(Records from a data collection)
————

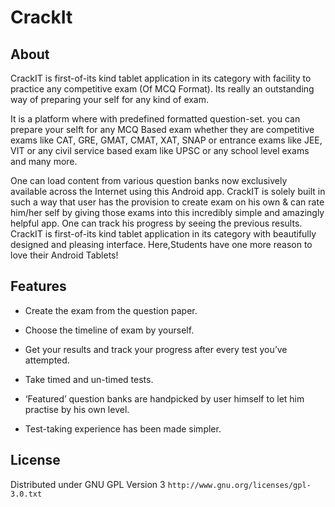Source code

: CrackIt
=======

About
-----

CrackIT is first-of-its kind tablet application in its category with facility to practice any competitive exam (Of MCQ Format). 
Its really an outstanding way of preparing your self for any kind of exam.

It is a platform where with predefined formatted question-set. you can prepare your selft for any MCQ Based exam whether they are competitive exams like CAT, GRE, GMAT, CMAT, XAT, SNAP or entrance exams like JEE, VIT or any civil service based exam like UPSC or any school level exams and many more.

One can load content from various question banks now exclusively available across the Internet using this Android app. 
CrackIT is solely built in such a way that user has the provision to create exam on his own & can rate him/her self by giving those exams into this incredibly simple and amazingly helpful app. 
One can track his progress by seeing the previous results.
CrackIT is first-of-its kind tablet application in its category with beautifully designed and pleasing interface. 
Here,Students have one more reason to love their Android Tablets!

Features
--------

- Create the exam from the question paper.

- Choose the timeline of exam by yourself.

- Get your results and track your progress after every test you’ve attempted.

- Take timed and un-timed tests.

- ‘Featured’ question banks are handpicked by user himself to let him practise by his own level.

- Test-taking experience has been made simpler.

License
-------

Distributed under GNU GPL Version 3 `http://www.gnu.org/licenses/gpl-3.0.txt`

————

Exercise requirements >> Lines before the one containing "Here,Students have one" are to be left out; that line and every line after it through the end of the data should be copied exactly.

Task result >>
Here,Students have one more reason to love their Android Tablets!

Features
--------

- Create the exam from the question paper.

- Choose the timeline of exam by yourself.

- Get your results and track your progress after every test you’ve attempted.

- Take timed and un-timed tests.

- ‘Featured’ question banks are handpicked by user himself to let him practise by his own level.

- Test-taking experience has been made simpler.

License
-------

Distributed under GNU GPL Version 3 `http://www.gnu.org/licenses/gpl-3.0.txt`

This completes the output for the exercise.